Solving my growing problem
Focus on the problem, plan the attack, go. That’s the way to get the lawn done.
There is a forecast of six days of rain, which means that if the lawn doesn’t get a haircut, we’ll be advancing to a new level in horticulture: lawn forestry. Or something similar. I don’t think that grass actually grows into trees, but I don’t own a baler. Know what I mean.
I did my shopping online. Comparisons, budget analysis, the whole deal. When the car got home, son #3 and I were ready to go buying. Shopping phase complete. Acrsss town to the mall, spot the preferred model, pay cash, collect a rather over-size box from the shipping door, head back home. Via the gas station. Can’t plan for everything. The car needed to be home by the witching hour, but we were there with minutes to spare.
Unbox the mower on the back deck, admire the streamlined plastic cowling (a downgrade from the last mower’s thick steel finish), and jump to the natural conclusion; watching son #3 do the lawn during the final hours of sunlight. I feel like I’ve accomplished something great.

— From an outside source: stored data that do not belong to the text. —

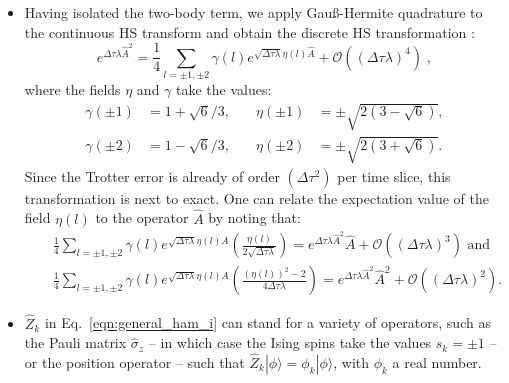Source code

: \begin{itemize}
There has also been progress in efficient continuous-time methods using techniques that draw from the Stochastic Series Expansion \cite{Wang16} which can be combined with fermion bag ideas \cite{Huffman17}. However, these techniques are even more restricted to a specific class of Hamiltonians, those that can be expressed as sums of exponentiated fermionic bilinear terms $\hat{H} = \sum_i \hat{h}^{(i)}$, where
\begin{equation}
\hat{h}^{(i)} = -\gamma^{(i)} e^{\sum_{jk} \alpha^{(i)}_{jk} \hat{c}^\dagger_j  \hat{c}_k + \hc }
\end{equation}
Stabilization can also be costly depending on the parameters, particularly for large $\alpha$ values \cite{huffman2019}.
\item  Having isolated the two-body term, we apply Gau\ss{}-Hermite quadrature \cite{goth2020} to the 
continuous HS transform and obtain the discrete HS transformation \cite{Motome97,Assaad97}:
\begin{equation}
\label{HS_squares}
        e^{\Delta \tau  \lambda  \hat{A}^2 } = \frac{1}{4}
        \sum_{ l = \pm 1, \pm 2}  \gamma(l)
e^{ \sqrt{\Delta \tau \lambda }
       \eta(l)  \hat{A} }
                + \mathcal{O} \left(  (\Delta \tau \lambda)^4\right) \;,
\end{equation}
where the fields $\eta$ and $\gamma$ take the values:
\begin{equation} \label{eta_gamma_fields}
\begin{aligned}
\gamma(\pm 1) &= 1 + \sqrt{6}/3, \quad & \eta(\pm 1 ) &= \pm \sqrt{2 \left(3 - \sqrt{6} \right)},\\
\gamma(\pm 2) &= 1 - \sqrt{6}/3, \quad & \eta(\pm 2 ) &= \pm \sqrt{2 \left(3 + \sqrt{6} \right)}.
\end{aligned}
\end{equation}
Since the Trotter error is already of order $(\Delta \tau ^2) $ per time slice, this transformation is next to exact.
One can relate the expectation value of the field $\eta(l)$ to the operator $\hat{A}$  by noting that:
\begin{eqnarray} 
    & &  \frac{1}{4} \sum_{l = \pm 1, \pm 2} \gamma(l) e^{\sqrt{ \Delta \tau \lambda} \eta(l) \hat{A}} \left( \frac{\eta(l)}{2 \sqrt{ \Delta \tau \lambda}  } \right)    =   e^{ \Delta \tau \lambda  \hat{A}^2}  \hat{A}  +   \mathcal{O}  \left( (\Delta \tau \lambda)^3\right)   \text{  and } \nonumber \\  
     & &    \frac{1}{4} \sum_{l = \pm 1, \pm 2} \gamma(l) e^{\sqrt{ \Delta \tau \lambda} \eta(l) \hat{A}} \left( \frac{(\eta(l))^2 - 2}{4 \Delta \tau \lambda  } \right)    =   e^{ \Delta \tau \lambda  \hat{A}^2}  \hat{A}^2  +   \mathcal{O}  \left( (\Delta \tau \lambda)^2\right).
\end{eqnarray}
\item $\hat{Z}_k$ in Eq.~\eqref{eqn:general_ham_i} can stand for a variety of operators, such as the Pauli matrix $\hat{\sigma}_{z}$ -- in which case the Ising spins take the values $s_{k} = \pm 1$ -- or the position operator -- such that $ \hat{Z}_k | \phi\rangle = \phi_k  |\phi\rangle $, with $\phi_k$ a real number.  


\end{itemize}
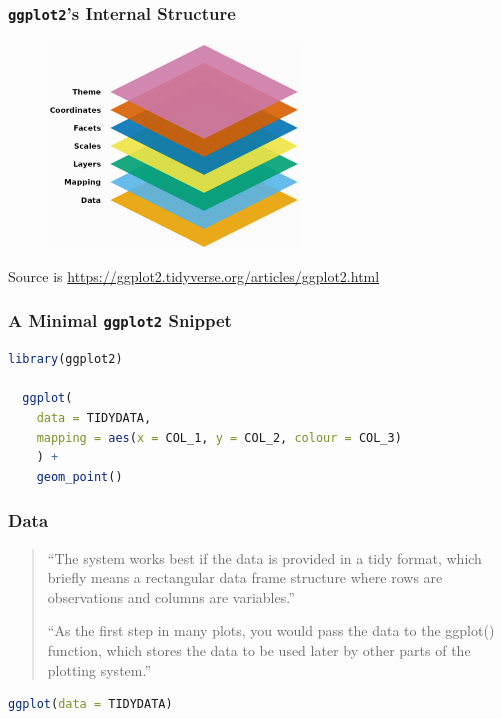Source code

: \documentclass[aspectratio=1610]{beamer}
\begin{document}
\begin{frame}
	\frametitle{\texttt{ggplot2}'s Internal Structure}
	\begin{figure}
		\begin{center}
			\includegraphics[width=0.6\textwidth]{figures/ggplot2_structure}
		\end{center}
	\end{figure}
	Source is \url{https://ggplot2.tidyverse.org/articles/ggplot2.html}
\end{frame}

\begin{frame}[fragile]
	\frametitle{A Minimal \texttt{ggplot2} Snippet}
	\begin{lstlisting}[language=R]
  library(ggplot2)

  ggplot(
    data = TIDYDATA,
    mapping = aes(x = COL_1, y = COL_2, colour = COL_3)
    ) +
    geom_point()
  \end{lstlisting}

\end{frame}

\begin{frame}[fragile]
	\frametitle{Data}
	\begin{quote}
		``The system works best if the data is provided in a tidy format, which
		briefly means a rectangular data frame structure where rows are observations
		and columns are variables.''

		\vspace{2em}

		``As the first step in many plots, you would pass the data to the ggplot()
		function, which stores the data to be used later by other parts of the
		plotting system.''

	\end{quote}

	\vspace{2em}

	\begin{lstlisting}[language=R]
  ggplot(data = TIDYDATA)
  \end{lstlisting}

\end{frame}
\end{document}
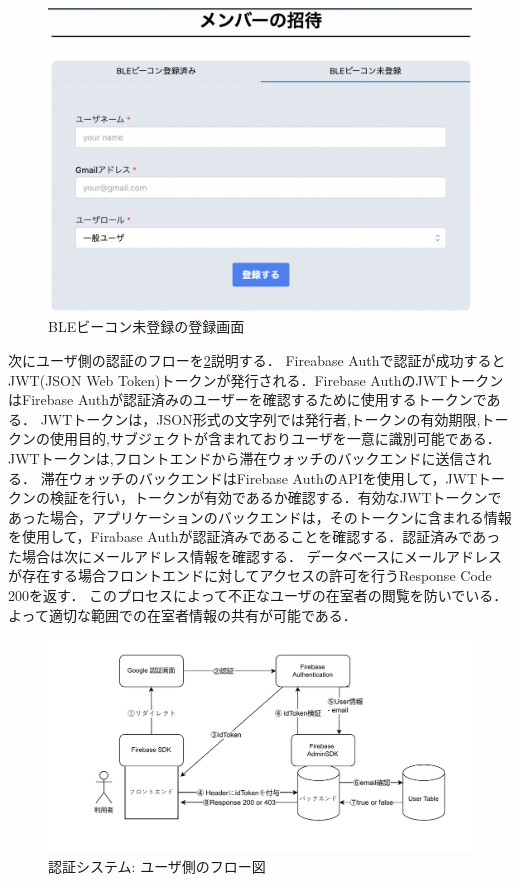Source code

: \begin{figure}[tbh]
  \centering
  \includegraphics[width=16cm]{image/registerNotBLE.png}
  \caption{BLEビーコン未登録の登録画面} \label{fig:registerNotBLE}

\end{figure}


\newpage


次にユーザ側の認証のフローを\ref{fig:userLogin}説明する．
Fireabase Authで認証が成功するとJWT(JSON Web Token)トークンが発行される．Firebase AuthのJWTトークン はFirebase Authが認証済みのユーザーを確認するために使用するトークンである．
JWTトークンは，JSON形式の文字列では発行者,トークンの有効期限,トークンの使用目的,サブジェクトが含まれておりユーザを一意に識別可能である．
JWTトークンは,フロントエンドから滞在ウォッチのバックエンドに送信される．
滞在ウォッチのバックエンドはFirebase AuthのAPIを使用して，JWTトークンの検証を行い，トークンが有効であるか確認する．有効なJWTトークンであった場合，アプリケーションのバックエンドは，そのトークンに含まれる情報を使用して，Firabase Authが認証済みであることを確認する．認証済みであった場合は次にメールアドレス情報を確認する．
データベースにメールアドレスが存在する場合フロントエンドに対してアクセスの許可を行うResponse Code 200を返す．
このプロセスによって不正なユーザの在室者の閲覧を防いでいる．よって適切な範囲での在室者情報の共有が可能である．



\newpage

\begin{figure}[h]
  \centering  %
  \includegraphics[clip,scale = 0.8]{image/userLogin.pdf}
  \caption{認証システム: ユーザ側のフロー図}    \label{fig:userLogin}
\end{figure}


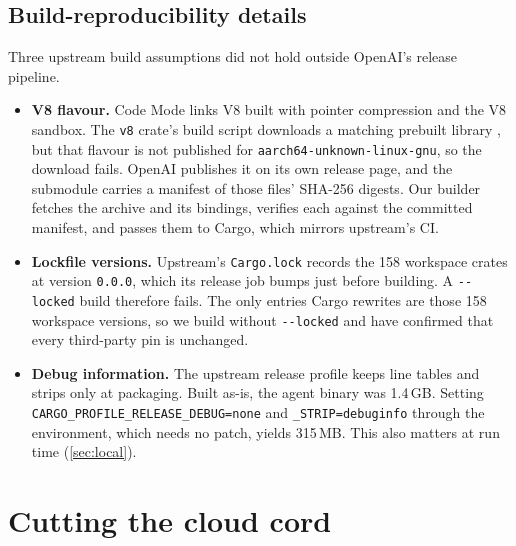 \documentclass[11pt]{article}
\newcommand{\code}[1]{\texttt{#1}}
\begin{document}
\subsection{Build-reproducibility details}

Three upstream build assumptions did not hold outside OpenAI's release pipeline.
\begin{itemize}
  \item \textbf{V8 flavour.} Code Mode links V8 built with pointer compression and the V8 sandbox.
    The \code{v8} crate's build script downloads a matching prebuilt library \cite{rustyv8}, but that
    flavour is not published for \code{aarch64-unknown-linux-gnu}, so the download fails. OpenAI
    publishes it on its own release page, and the submodule carries a manifest of those files'
    SHA-256 digests. Our builder fetches the archive and its bindings, verifies each against the
    committed manifest, and passes them to Cargo, which mirrors upstream's CI.
  \item \textbf{Lockfile versions.} Upstream's \code{Cargo.lock} records the 158 workspace crates at
    version \code{0.0.0}, which its release job bumps just before building. A \code{-{}-locked} build
    therefore fails. The only entries Cargo rewrites are those 158 workspace versions, so we build
    without \code{-{}-locked} and have confirmed that every third-party pin is unchanged.
  \item \textbf{Debug information.} The upstream release profile keeps line tables and strips only
    at packaging. Built as-is, the agent binary was 1.4\,GB. Setting
    \code{CARGO\_PROFILE\_RELEASE\_DEBUG=none} and \code{\_STRIP=debuginfo} through the environment,
    which needs no patch, yields 315\,MB. This also matters at run time
    (\cref{sec:local}).
\end{itemize}

\section{Cutting the cloud cord}
\label{sec:cloud}
\end{document}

Here’s the really interesting thing. In spite of my slap-dash solution, and the lack of reflection, the missing reel mower did not suddenly reappear. No tripping over it, or finding it with my head… it might really be gone. To the new owner: although I detest your invasion of my personal space, I hope that you’ll find great joy in your return to “the good old ways”. May your grounds be well kept, and may you vote for the Green Party in some future electoral iteration. After you get out of one of the new prisons, of course.